Alumni of the program include Desmond Richardson and Suzanne Vega.

Technical theater
The Technical Theater Studio is a professional training program that provides students with the skills and techniques necessary to pursue a career in technical theater.  Concepts and aesthetics are taught using contemporary teaching methods that utilize state-of-the-art equipment. Professionally produced events in the concert hall, thrust-stage theater, and black-box theater provide students with practical hands-on work experiences.

Sports
LaGuardia offers 21 different sports on the Varsity level. LaGuardia competes with the Public School Athletic League (PSAL).

Fall season sports
Fall season sports include bowling, swimming, volleyball, cross country (girls'), fencing (co-ed), soccer, and cross country (boys').

Winter season sports
Winter season sports include basketball, gymnastics, and indoor track (boys' and girls').
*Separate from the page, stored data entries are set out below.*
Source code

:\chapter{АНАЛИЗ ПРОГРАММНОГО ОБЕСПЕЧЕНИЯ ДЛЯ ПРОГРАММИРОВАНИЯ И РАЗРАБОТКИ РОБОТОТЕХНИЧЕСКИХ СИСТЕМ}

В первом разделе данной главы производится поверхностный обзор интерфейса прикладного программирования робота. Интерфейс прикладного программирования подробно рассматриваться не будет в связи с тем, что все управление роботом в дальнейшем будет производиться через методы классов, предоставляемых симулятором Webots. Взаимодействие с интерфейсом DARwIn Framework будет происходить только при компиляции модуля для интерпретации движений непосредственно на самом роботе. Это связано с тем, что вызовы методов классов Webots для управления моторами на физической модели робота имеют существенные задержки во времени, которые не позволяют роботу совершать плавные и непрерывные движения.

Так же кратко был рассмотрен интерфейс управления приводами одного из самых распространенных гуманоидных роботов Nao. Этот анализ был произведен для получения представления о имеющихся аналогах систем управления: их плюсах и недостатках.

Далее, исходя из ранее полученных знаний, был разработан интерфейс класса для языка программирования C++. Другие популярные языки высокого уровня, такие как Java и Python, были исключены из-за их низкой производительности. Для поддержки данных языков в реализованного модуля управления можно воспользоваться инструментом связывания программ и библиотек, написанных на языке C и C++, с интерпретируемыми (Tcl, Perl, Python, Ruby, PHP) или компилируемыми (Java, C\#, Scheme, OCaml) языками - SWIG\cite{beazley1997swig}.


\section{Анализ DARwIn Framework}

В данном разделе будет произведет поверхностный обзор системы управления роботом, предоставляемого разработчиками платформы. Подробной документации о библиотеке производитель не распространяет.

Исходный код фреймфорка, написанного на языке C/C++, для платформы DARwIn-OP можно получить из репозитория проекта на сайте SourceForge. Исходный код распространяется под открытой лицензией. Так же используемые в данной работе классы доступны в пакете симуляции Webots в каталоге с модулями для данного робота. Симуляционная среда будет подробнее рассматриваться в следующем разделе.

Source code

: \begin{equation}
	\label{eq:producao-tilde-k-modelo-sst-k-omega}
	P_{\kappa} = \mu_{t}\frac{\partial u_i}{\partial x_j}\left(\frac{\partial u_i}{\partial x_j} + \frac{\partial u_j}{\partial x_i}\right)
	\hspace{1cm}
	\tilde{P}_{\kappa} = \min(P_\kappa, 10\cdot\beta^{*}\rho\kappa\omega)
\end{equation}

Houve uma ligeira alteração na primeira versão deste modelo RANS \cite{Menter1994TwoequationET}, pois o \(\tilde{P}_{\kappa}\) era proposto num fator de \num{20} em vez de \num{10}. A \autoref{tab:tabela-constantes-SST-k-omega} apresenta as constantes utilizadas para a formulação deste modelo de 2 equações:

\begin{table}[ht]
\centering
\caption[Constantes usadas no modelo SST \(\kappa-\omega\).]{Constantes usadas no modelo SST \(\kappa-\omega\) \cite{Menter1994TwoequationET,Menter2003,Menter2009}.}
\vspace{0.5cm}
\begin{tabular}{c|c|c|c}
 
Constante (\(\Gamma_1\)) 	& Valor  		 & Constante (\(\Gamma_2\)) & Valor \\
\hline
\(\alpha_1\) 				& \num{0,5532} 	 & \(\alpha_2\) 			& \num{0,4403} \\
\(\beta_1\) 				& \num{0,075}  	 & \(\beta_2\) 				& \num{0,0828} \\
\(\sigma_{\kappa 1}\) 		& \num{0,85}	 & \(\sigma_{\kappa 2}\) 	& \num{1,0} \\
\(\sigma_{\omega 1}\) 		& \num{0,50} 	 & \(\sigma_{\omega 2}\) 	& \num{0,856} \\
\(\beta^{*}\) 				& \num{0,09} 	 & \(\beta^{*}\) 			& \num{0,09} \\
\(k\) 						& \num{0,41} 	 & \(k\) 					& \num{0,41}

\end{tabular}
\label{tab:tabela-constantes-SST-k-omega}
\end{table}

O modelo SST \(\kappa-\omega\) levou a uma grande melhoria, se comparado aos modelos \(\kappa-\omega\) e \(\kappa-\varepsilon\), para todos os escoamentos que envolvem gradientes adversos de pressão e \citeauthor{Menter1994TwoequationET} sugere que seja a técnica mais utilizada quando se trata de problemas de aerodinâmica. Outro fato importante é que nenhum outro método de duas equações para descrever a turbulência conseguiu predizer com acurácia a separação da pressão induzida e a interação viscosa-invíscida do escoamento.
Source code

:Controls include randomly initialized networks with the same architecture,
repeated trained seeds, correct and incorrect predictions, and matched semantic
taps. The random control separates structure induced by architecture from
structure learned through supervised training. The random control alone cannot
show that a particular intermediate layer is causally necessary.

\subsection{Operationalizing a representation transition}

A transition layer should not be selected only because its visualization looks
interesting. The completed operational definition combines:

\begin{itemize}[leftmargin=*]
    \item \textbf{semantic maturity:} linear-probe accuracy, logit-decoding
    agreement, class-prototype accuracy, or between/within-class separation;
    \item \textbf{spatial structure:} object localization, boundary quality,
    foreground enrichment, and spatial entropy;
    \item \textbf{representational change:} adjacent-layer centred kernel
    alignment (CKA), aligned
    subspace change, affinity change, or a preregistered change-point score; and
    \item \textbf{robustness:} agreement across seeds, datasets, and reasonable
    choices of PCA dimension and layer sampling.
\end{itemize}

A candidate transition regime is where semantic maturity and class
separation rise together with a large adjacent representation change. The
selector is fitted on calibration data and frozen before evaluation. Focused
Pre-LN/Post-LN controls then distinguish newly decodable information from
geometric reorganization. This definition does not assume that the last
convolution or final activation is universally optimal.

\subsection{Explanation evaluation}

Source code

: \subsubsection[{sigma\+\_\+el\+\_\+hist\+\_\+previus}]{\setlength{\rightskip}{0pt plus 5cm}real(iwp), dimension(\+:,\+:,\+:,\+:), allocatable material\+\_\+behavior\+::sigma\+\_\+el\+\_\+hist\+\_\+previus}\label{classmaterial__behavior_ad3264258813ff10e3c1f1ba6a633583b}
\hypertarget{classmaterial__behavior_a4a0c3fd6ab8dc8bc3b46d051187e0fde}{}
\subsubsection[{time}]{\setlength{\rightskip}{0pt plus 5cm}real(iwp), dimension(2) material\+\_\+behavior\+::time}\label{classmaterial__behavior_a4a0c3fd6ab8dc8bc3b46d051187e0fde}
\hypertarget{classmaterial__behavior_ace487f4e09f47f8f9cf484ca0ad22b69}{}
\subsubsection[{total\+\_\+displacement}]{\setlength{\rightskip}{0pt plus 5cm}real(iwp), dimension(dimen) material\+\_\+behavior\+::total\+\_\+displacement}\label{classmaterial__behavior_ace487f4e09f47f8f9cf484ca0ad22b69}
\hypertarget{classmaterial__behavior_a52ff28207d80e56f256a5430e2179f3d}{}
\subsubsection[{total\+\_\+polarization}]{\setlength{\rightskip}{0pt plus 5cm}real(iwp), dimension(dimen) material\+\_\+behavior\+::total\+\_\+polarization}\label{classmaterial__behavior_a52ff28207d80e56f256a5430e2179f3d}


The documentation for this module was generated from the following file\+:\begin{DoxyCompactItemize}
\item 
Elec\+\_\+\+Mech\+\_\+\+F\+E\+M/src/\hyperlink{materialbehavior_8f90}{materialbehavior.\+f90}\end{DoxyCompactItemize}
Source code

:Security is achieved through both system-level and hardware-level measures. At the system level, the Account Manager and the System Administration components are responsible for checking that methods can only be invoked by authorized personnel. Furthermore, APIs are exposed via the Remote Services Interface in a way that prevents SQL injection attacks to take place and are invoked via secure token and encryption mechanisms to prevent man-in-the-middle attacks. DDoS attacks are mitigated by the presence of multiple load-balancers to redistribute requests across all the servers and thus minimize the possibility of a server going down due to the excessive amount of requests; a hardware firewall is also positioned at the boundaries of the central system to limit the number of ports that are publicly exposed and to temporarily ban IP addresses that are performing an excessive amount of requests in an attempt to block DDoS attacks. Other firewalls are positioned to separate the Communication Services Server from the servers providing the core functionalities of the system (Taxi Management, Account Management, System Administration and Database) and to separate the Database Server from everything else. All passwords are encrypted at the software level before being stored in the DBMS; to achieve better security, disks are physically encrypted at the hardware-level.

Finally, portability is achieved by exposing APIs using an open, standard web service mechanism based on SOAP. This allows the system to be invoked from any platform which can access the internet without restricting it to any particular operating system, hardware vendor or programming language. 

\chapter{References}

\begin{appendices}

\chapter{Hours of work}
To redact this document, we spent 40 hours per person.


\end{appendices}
In the spring, the school offers baseball, outdoor track, tennis, volleyball (boys'), handball, softball and tennis (girls').

Representation in other media
The 1980 dramatic film Fame was based on student life at the School of Performing Arts prior to its merger into LaGuardia High School. A television series based on the film, Fame, was launched in 1982. It was adapted again as a stage musical, which premiered in 1988. A loose remake of the film was released in 2009.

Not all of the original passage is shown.